I'd like an exact copy of every line from the start of the entries below through the line containing "is the purest", please.

Items from a data source
━━━━
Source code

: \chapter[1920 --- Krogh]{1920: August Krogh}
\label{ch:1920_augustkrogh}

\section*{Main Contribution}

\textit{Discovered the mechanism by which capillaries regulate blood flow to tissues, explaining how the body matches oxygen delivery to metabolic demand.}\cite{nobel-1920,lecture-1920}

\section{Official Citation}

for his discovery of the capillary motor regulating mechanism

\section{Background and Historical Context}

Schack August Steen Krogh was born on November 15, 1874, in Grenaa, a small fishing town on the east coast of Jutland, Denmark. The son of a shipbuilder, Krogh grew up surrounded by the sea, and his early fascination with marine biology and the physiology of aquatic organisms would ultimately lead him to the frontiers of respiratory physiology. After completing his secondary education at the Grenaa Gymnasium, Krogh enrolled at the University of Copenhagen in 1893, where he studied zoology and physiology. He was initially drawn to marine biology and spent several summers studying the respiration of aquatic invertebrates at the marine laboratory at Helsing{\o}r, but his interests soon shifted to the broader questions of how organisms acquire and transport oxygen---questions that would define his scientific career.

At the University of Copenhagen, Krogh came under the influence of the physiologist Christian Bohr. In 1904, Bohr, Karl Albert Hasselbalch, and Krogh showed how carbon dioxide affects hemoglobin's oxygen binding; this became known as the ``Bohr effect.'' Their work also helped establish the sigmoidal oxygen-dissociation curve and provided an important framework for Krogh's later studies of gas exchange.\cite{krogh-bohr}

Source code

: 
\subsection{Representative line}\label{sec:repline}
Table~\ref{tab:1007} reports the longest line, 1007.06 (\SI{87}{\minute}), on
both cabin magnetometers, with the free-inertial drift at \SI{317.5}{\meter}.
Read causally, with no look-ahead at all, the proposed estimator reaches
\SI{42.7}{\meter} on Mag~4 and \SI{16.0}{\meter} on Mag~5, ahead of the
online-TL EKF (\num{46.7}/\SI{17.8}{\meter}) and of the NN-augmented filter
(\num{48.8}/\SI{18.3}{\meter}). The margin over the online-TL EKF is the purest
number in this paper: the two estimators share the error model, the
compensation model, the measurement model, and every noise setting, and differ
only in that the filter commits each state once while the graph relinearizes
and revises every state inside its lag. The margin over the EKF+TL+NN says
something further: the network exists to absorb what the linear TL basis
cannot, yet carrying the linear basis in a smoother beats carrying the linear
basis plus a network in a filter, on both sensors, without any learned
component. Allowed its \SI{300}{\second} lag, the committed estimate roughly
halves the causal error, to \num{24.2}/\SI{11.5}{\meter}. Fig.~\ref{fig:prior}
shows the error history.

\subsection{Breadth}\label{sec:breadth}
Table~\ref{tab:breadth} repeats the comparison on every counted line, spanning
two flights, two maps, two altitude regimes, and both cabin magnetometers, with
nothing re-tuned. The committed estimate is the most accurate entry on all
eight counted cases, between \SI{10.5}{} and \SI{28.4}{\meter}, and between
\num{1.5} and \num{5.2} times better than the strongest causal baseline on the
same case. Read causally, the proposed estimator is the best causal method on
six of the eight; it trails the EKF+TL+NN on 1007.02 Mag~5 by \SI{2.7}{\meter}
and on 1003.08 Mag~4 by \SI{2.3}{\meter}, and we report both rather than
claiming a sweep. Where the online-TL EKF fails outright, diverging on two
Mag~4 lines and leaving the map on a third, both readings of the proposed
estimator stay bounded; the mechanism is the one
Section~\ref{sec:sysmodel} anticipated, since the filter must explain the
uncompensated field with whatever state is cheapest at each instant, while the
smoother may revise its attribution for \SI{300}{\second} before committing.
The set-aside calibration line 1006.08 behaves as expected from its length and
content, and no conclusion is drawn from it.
━━━━
EXERCISE RESULT |
Source code

: \chapter[1920 --- Krogh]{1920: August Krogh}
\label{ch:1920_augustkrogh}

\section*{Main Contribution}

\textit{Discovered the mechanism by which capillaries regulate blood flow to tissues, explaining how the body matches oxygen delivery to metabolic demand.}\cite{nobel-1920,lecture-1920}

\section{Official Citation}

for his discovery of the capillary motor regulating mechanism

\section{Background and Historical Context}

Schack August Steen Krogh was born on November 15, 1874, in Grenaa, a small fishing town on the east coast of Jutland, Denmark. The son of a shipbuilder, Krogh grew up surrounded by the sea, and his early fascination with marine biology and the physiology of aquatic organisms would ultimately lead him to the frontiers of respiratory physiology. After completing his secondary education at the Grenaa Gymnasium, Krogh enrolled at the University of Copenhagen in 1893, where he studied zoology and physiology. He was initially drawn to marine biology and spent several summers studying the respiration of aquatic invertebrates at the marine laboratory at Helsing{\o}r, but his interests soon shifted to the broader questions of how organisms acquire and transport oxygen---questions that would define his scientific career.

At the University of Copenhagen, Krogh came under the influence of the physiologist Christian Bohr. In 1904, Bohr, Karl Albert Hasselbalch, and Krogh showed how carbon dioxide affects hemoglobin's oxygen binding; this became known as the ``Bohr effect.'' Their work also helped establish the sigmoidal oxygen-dissociation curve and provided an important framework for Krogh's later studies of gas exchange.\cite{krogh-bohr}

Source code

: 
\subsection{Representative line}\label{sec:repline}
Table~\ref{tab:1007} reports the longest line, 1007.06 (\SI{87}{\minute}), on
both cabin magnetometers, with the free-inertial drift at \SI{317.5}{\meter}.
Read causally, with no look-ahead at all, the proposed estimator reaches
\SI{42.7}{\meter} on Mag~4 and \SI{16.0}{\meter} on Mag~5, ahead of the
online-TL EKF (\num{46.7}/\SI{17.8}{\meter}) and of the NN-augmented filter
(\num{48.8}/\SI{18.3}{\meter}). The margin over the online-TL EKF is the purest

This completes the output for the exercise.